When it comes to the environment, there is an awful lot of rhetoric about how ordinary consumers should take action to change the way businesses operate. By choosing green products or services, the hope is that the capitalist system will eventually reward green products. The companies that work with, rather than against, our fragile environment, will eventually make money.
This kind of incrementalism is noble, but it often seems ineffectual and weak. People have so many decisions to make every day about what to purchase, and the ‘green’ option is often the more expensive choice. In these austere times, it is naive to expect environmentally friendly products to prevail in the marketplace, by virtue of their sheer moral strength.
With this in mind, the Ecobond from Ecotricity is – if you will excuse the apt but unimaginative metaphor – a breath of fresh air. The company has green credentials (and a reassuring green logo, too) but the Ecobond is a straightforward financial proposition. Ecotricity is raising money to build a new tranche of wind farms, and is asking investors to contribute to the enterprise.
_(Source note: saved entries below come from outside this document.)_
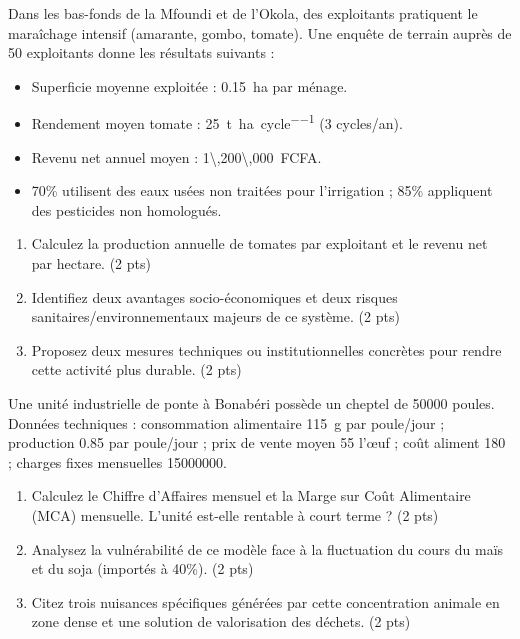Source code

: \documentclass[11pt]{article}
\begin{document}
\begin{exercice}
\label{exo:yaounde}
Dans les bas-fonds de la Mfoundi et de l'Okola, des exploitants pratiquent le maraîchage intensif (amarante, gombo, tomate). Une enquête de terrain auprès de 50 exploitants donne les résultats suivants :
\begin{itemize}
    \item Superficie moyenne exploitée : \SI{0,15}{\hectare} par ménage.
    \item Rendement moyen tomate : \SI{25}{\tonne\per\hectare\per cycle} (3 cycles/an).
    \item Revenu net annuel moyen : \SI{1\,200\,000}{FCFA}.
    \item 70\% utilisent des eaux usées non traitées pour l'irrigation ; 85\% appliquent des pesticides non homologués.
\end{itemize}
\begin{enumerate}
    \item Calculez la production annuelle de tomates par exploitant et le revenu net par hectare. \hfill (2 pts)
    \item Identifiez deux avantages socio-économiques et deux risques sanitaires/environnementaux majeurs de ce système. \hfill (2 pts)
    \item Proposez deux mesures techniques ou institutionnelles concrètes pour rendre cette activité plus durable. \hfill (2 pts)
\end{enumerate}
\end{exercice}

\begin{exercice}
\label{exo:elevage}
Une unité industrielle de ponte à Bonabéri possède un cheptel de \num{50000} poules. Données techniques : consommation alimentaire \SI{115}{\gram} par poule/jour ; production \SI{0,85}{} par poule/jour ; prix de vente moyen \SI{55}{} l'œuf ; coût aliment \SI{180}{} ; charges fixes mensuelles \SI{15000000}{}.
\begin{enumerate}
    \item Calculez le Chiffre d'Affaires mensuel et la Marge sur Coût Alimentaire (MCA) mensuelle. L'unité est-elle rentable à court terme ? \hfill (2 pts)
    \item Analysez la vulnérabilité de ce modèle face à la fluctuation du cours du maïs et du soja (importés à 40\%). \hfill (2 pts)
    \item Citez trois nuisances spécifiques générées par cette concentration animale en zone dense et une solution de valorisation des déchets. \hfill (2 pts)
\end{enumerate}
\end{exercice}
\end{document}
They say they will pay 6% per year for four years on your investment, then return the capital to you at the end of the term.
I am not an energy analyst or a financial advisor, but in the short term, a business that makes money selling power to the UK national grid must surely be a reliable investment.
I now recall that a couple of years ago I blogged about 1BOG (‘One Block Off The Grid’) in San Fransisco, a form of ‘For Profit Activism’:
Its almost as if those people who are actually spending the money to make this work are participating in a leisure activity, rather than an everyday participation in a market that could sustain the local economy.
Does this apply to Ecobonds, I wonder?